BY s Venkat Narayan Special Correspondent


NEW DELHI: India cannot take back Kachchatheevu from Sri Lanka for the simple reason that the uninhabited island in the Palk Strait falls on the Sri Lankan side of the international maritime boundary line (IMBL), and India had formally ceded it to the island nation through the 1974 and 1976 agreements, a senior central government official has said.

"How can we take back an island that is clearly on the Sri Lankan side of the IMBL ? The Government of India is actually fighting in courts nearly a dozen cases that have been filed, demanding that Kachchatheevu be taken back from Sri Lanka," the official told the Sunday Island here on Thursday.

Kachchatheevu is a 285-acre or 1.15sq km island situated between the two countries. It used to be a part of India until June 1974, when India ceded it to Sri Lanka by signing a boundary agreement. It is now a part of the Jaffna district in the island-nation’s northern province.

Indian fishermen have rights to the rich fishing grounds in the territorial waters of Sri Lanka around Kachchatheevu. The St Anthony Church on the barren island attracts devotees from both the countries.

Quite often, Indian fishermen stray into Sri Lankan side of the IMBL and get into trouble with Sri Lankan naval authorites. They get arrested, their fishing vessels are seized, and there are incidents of firing and injuries. These incidents continue to cause problems for the governments of both the countries.

The problems of the fishermen of Jaffna and Tamil Nadu will be discussed at a meeting of the joint working group on fishing of both the countries in Colombo next month.

Early this year, Indian External Affairs Minister SM Krishna appealed to fishermen from Tamil Nadu to respect Sri Lanka’s sovereignty, and refrain from crossing the IMBL.

Tamil Nadu Chief Minister and General Secretary of the state’s ruling AIADMK Jayaram Jayalalithaa is possibly the most vociferous in demanding that India retrieve Kachchatheevu from Sri Lanka.

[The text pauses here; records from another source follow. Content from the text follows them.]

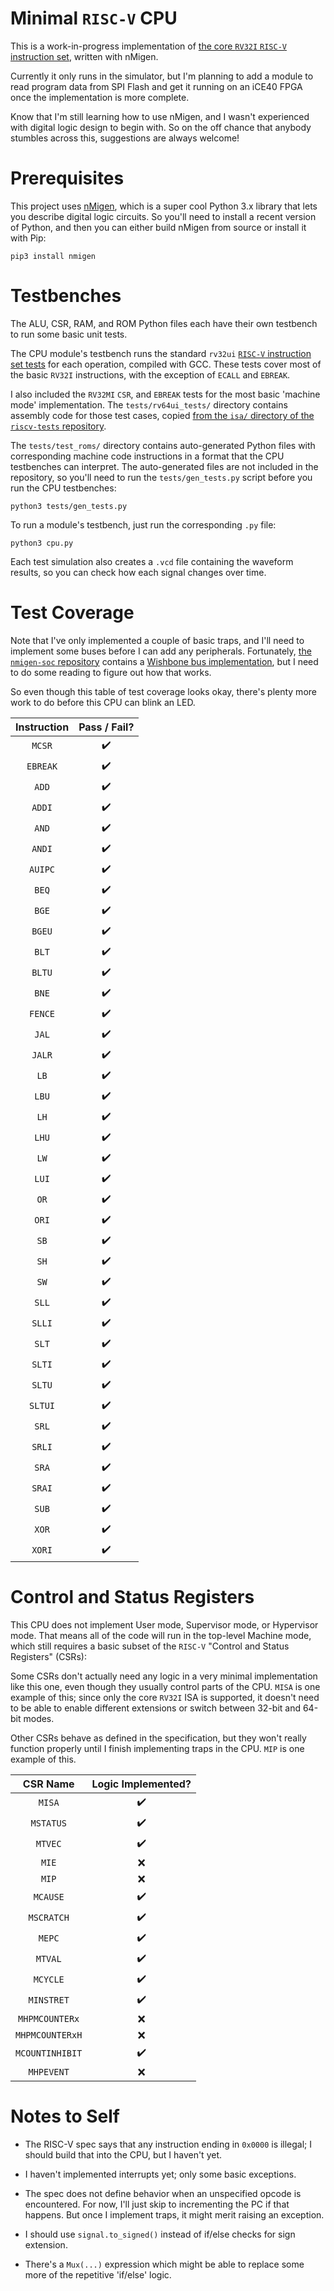 # Minimal `RISC-V` CPU

This is a work-in-progress implementation of [the core `RV32I` `RISC-V` instruction set](https://riscv.org/specifications/isa-spec-pdf/), written with nMigen.

Currently it only runs in the simulator, but I'm planning to add a module to read program data from SPI Flash and get it running on an iCE40 FPGA once the implementation is more complete.

Know that I'm still learning how to use nMigen, and I wasn't experienced with digital logic design to begin with. So on the off chance that anybody stumbles across this, suggestions are always welcome!

# Prerequisites

This project uses [nMigen](https://github.com/nmigen/nmigen), which is a super cool Python 3.x library that lets you describe digital logic circuits. So you'll need to install a recent version of Python, and then you can either build nMigen from source or install it with Pip:

    pip3 install nmigen

# Testbenches

The ALU, CSR, RAM, and ROM Python files each have their own testbench to run some basic unit tests.

The CPU module's testbench runs the standard `rv32ui` [`RISC-V` instruction set tests](https://github.com/riscv/riscv-tests) for each operation, compiled with GCC. These tests cover most of the basic `RV32I` instructions, with the exception of `ECALL` and `EBREAK`.

I also included the `RV32MI` `CSR`, and `EBREAK` tests for the most basic 'machine mode' implementation. The `tests/rv64ui_tests/` directory contains assembly code for those test cases, copied [from the `isa/` directory of the `riscv-tests` repository](https://github.com/riscv/riscv-tests/tree/master/isa).

The `tests/test_roms/` directory contains auto-generated Python files with corresponding machine code instructions in a format that the CPU testbenches can interpret. The auto-generated files are not included in the repository, so you'll need to run the `tests/gen_tests.py` script before you run the CPU testbenches:

    python3 tests/gen_tests.py

To run a module's testbench, just run the corresponding `.py` file:

    python3 cpu.py

Each test simulation also creates a `.vcd` file containing the waveform results, so you can check how each signal changes over time.

# Test Coverage

Note that I've only implemented a couple of basic traps, and I'll need to implement some buses before I can add any peripherals. Fortunately, [the `nmigen-soc` repository](https://github.com/nmigen/nmigen-soc) contains a [Wishbone bus implementation](https://opencores.org/howto/wishbone), but I need to do some reading to figure out how that works.

So even though this table of test coverage looks okay, there's plenty more work to do before this CPU can blink an LED.

| Instruction |   Pass / Fail?   |
|:-----------:|:----------------:|
| `MCSR`      |:heavy_check_mark:|
| `EBREAK`    |:heavy_check_mark:|
| `ADD`       |:heavy_check_mark:|
| `ADDI`      |:heavy_check_mark:|
| `AND`       |:heavy_check_mark:|
| `ANDI`      |:heavy_check_mark:|
| `AUIPC`     |:heavy_check_mark:|
| `BEQ`       |:heavy_check_mark:|
| `BGE`       |:heavy_check_mark:|
| `BGEU`      |:heavy_check_mark:|
| `BLT`       |:heavy_check_mark:|
| `BLTU`      |:heavy_check_mark:|
| `BNE`       |:heavy_check_mark:|
| `FENCE`     |:heavy_check_mark:|
| `JAL`       |:heavy_check_mark:|
| `JALR`      |:heavy_check_mark:|
| `LB`        |:heavy_check_mark:|
| `LBU`       |:heavy_check_mark:|
| `LH`        |:heavy_check_mark:|
| `LHU`       |:heavy_check_mark:|
| `LW`        |:heavy_check_mark:|
| `LUI`       |:heavy_check_mark:|
| `OR`        |:heavy_check_mark:|
| `ORI`       |:heavy_check_mark:|
| `SB`        |:heavy_check_mark:|
| `SH`        |:heavy_check_mark:|
| `SW`        |:heavy_check_mark:|
| `SLL`       |:heavy_check_mark:|
| `SLLI`      |:heavy_check_mark:|
| `SLT`       |:heavy_check_mark:|
| `SLTI`      |:heavy_check_mark:|
| `SLTU`      |:heavy_check_mark:|
| `SLTUI`     |:heavy_check_mark:|
| `SRL`       |:heavy_check_mark:|
| `SRLI`      |:heavy_check_mark:|
| `SRA`       |:heavy_check_mark:|
| `SRAI`      |:heavy_check_mark:|
| `SUB`       |:heavy_check_mark:|
| `XOR`       |:heavy_check_mark:|
| `XORI`      |:heavy_check_mark:|

# Control and Status Registers

This CPU does not implement User mode, Supervisor mode, or Hypervisor mode. That means all of the code will run in the top-level Machine mode, which still requires a basic subset of the `RISC-V` "Control and Status Registers" (CSRs):

Some CSRs don't actually need any logic in a very minimal implementation like this one, even though they usually control parts of the CPU. `MISA` is one example of this; since only the core `RV32I` ISA is supported, it doesn't need to be able to enable different extensions or switch between 32-bit and 64-bit modes.

Other CSRs behave as defined in the specification, but they won't really function properly until I finish implementing traps in the CPU. `MIP` is one example of this.

|    CSR Name     | Logic Implemented? |
|:---------------:|:------------------:|
| `MISA`          | :heavy_check_mark: |
| `MSTATUS`       | :heavy_check_mark: |
| `MTVEC`         | :heavy_check_mark: |
| `MIE`           |         :x:        |
| `MIP`           |         :x:        |
| `MCAUSE`        | :heavy_check_mark: |
| `MSCRATCH`      | :heavy_check_mark: |
| `MEPC`          | :heavy_check_mark: |
| `MTVAL`         | :heavy_check_mark: |
| `MCYCLE`        | :heavy_check_mark: |
| `MINSTRET`      | :heavy_check_mark: |
| `MHPMCOUNTERx`  |         :x:        |
| `MHPMCOUNTERxH` |         :x:        |
| `MCOUNTINHIBIT` | :heavy_check_mark: |
| `MHPEVENT`      |         :x:        |

# Notes to Self

- The RISC-V spec says that any instruction ending in `0x0000` is illegal; I should build that into the CPU, but I haven't yet.

- I haven't implemented interrupts yet; only some basic exceptions.

- The spec does not define behavior when an unspecified opcode is encountered. For now, I'll just skip to incrementing the PC if that happens. But once I implement traps, it might merit raising an exception.

- I should use `signal.to_signed()` instead of if/else checks for sign extension.

- There's a `Mux(...)` expression which might be able to replace some more of the repetitive 'if/else' logic.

On June 10 this year, the Tamil Nadu assembly adopted a unanimous resolution calling upon the state’s Revenue Department to implede itself in a case filed by Ms Jayalalithaa in the Supreme Court in August 2008. In that case, she has sought the declaration of the 1974 and 1976 agreements between India and Sri Lanka on ceding Kachchatheevu to Sri Lanka as "unconstitutional."

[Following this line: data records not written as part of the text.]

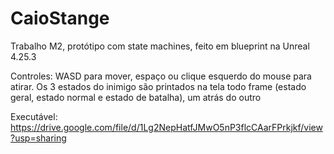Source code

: # CaioStange
Trabalho M2, protótipo com state machines, feito em blueprint na Unreal 4.25.3

Controles: WASD para mover, espaço ou clique esquerdo do mouse para atirar.
Os 3 estados do inimigo são printados na tela todo frame (estado geral, estado normal e estado de batalha), um atrás do outro

Executável: https://drive.google.com/file/d/1Lg2NepHatfJMwO5nP3flcCAarFPrkjkf/view?usp=sharing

Speaking on the resolution, Ms Jayalalithaa said she has been making efforts to retrieve the island from Sri Lanka at least for the last 20 years. In September 2004, she presented a memorandum to Prime Minister Dr Manmohan Singh, calling upon the central government to retrieve Kachchatheevu through a "lease in perpetuity" and restore it to Tamil Nadu fishermen.